**Problem details**
In the entries below, begin at the line that has "Source code", stop after the line that has "Between the indices", and output those lines exactly with no pictures.

**Rendered images with source text**
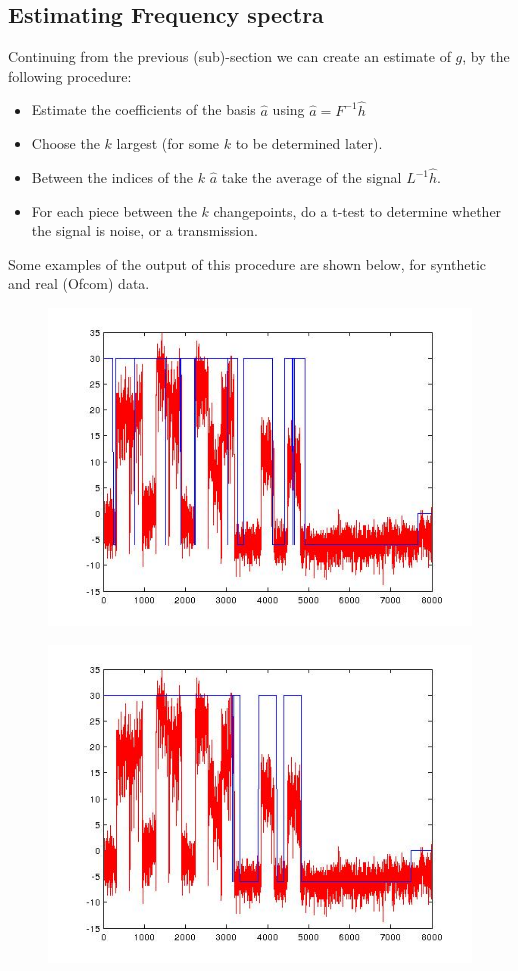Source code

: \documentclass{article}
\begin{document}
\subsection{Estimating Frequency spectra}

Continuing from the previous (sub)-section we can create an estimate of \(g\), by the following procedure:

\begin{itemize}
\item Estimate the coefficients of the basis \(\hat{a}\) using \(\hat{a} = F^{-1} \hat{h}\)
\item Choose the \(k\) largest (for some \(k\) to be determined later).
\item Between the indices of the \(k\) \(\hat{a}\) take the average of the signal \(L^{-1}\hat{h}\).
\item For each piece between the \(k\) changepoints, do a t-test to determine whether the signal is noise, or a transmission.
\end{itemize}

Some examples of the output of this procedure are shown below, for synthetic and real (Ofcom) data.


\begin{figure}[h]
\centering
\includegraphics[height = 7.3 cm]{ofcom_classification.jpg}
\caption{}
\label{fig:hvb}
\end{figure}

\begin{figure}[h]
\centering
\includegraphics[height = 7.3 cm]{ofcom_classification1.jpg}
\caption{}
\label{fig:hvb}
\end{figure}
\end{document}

==

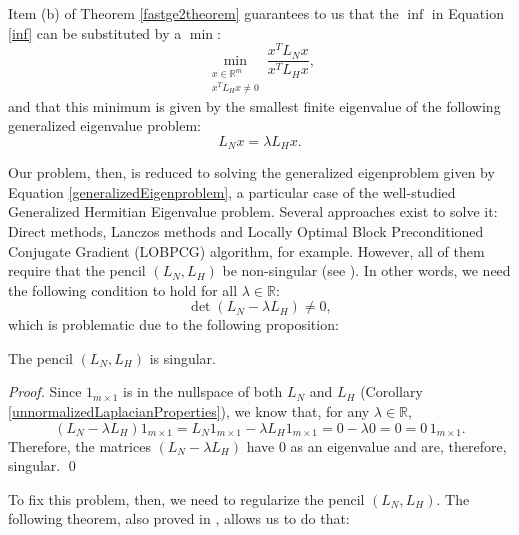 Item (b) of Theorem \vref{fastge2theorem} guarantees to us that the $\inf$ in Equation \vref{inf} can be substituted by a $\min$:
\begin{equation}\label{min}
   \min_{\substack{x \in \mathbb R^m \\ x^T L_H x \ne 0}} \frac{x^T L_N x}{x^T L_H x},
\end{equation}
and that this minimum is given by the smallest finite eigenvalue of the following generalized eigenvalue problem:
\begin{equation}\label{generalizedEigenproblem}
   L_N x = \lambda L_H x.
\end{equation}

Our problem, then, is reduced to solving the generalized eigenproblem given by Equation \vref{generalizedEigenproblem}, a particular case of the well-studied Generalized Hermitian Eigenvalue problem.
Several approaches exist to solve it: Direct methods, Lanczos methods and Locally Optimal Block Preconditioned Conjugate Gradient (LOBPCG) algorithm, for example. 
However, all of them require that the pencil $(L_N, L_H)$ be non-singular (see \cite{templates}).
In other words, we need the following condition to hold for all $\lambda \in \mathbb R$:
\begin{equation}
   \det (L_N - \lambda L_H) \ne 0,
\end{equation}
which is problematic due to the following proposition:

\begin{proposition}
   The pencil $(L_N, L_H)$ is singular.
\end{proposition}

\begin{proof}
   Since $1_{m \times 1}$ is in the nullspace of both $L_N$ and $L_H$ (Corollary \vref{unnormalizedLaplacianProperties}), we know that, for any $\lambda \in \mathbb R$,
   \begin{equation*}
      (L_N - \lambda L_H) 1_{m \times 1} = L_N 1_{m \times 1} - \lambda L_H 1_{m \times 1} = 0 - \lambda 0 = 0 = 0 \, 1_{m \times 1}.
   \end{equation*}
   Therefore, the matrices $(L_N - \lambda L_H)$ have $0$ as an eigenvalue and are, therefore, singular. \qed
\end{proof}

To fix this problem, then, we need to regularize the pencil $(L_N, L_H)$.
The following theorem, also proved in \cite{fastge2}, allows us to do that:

**The completed task**
Source code

: \documentclass{article}
\begin{document}
\subsection{Estimating Frequency spectra}

Continuing from the previous (sub)-section we can create an estimate of \(g\), by the following procedure:

\begin{itemize}
\item Estimate the coefficients of the basis \(\hat{a}\) using \(\hat{a} = F^{-1} \hat{h}\)
\item Choose the \(k\) largest (for some \(k\) to be determined later).
\item Between the indices of the \(k\) \(\hat{a}\) take the average of the signal \(L^{-1}\hat{h}\).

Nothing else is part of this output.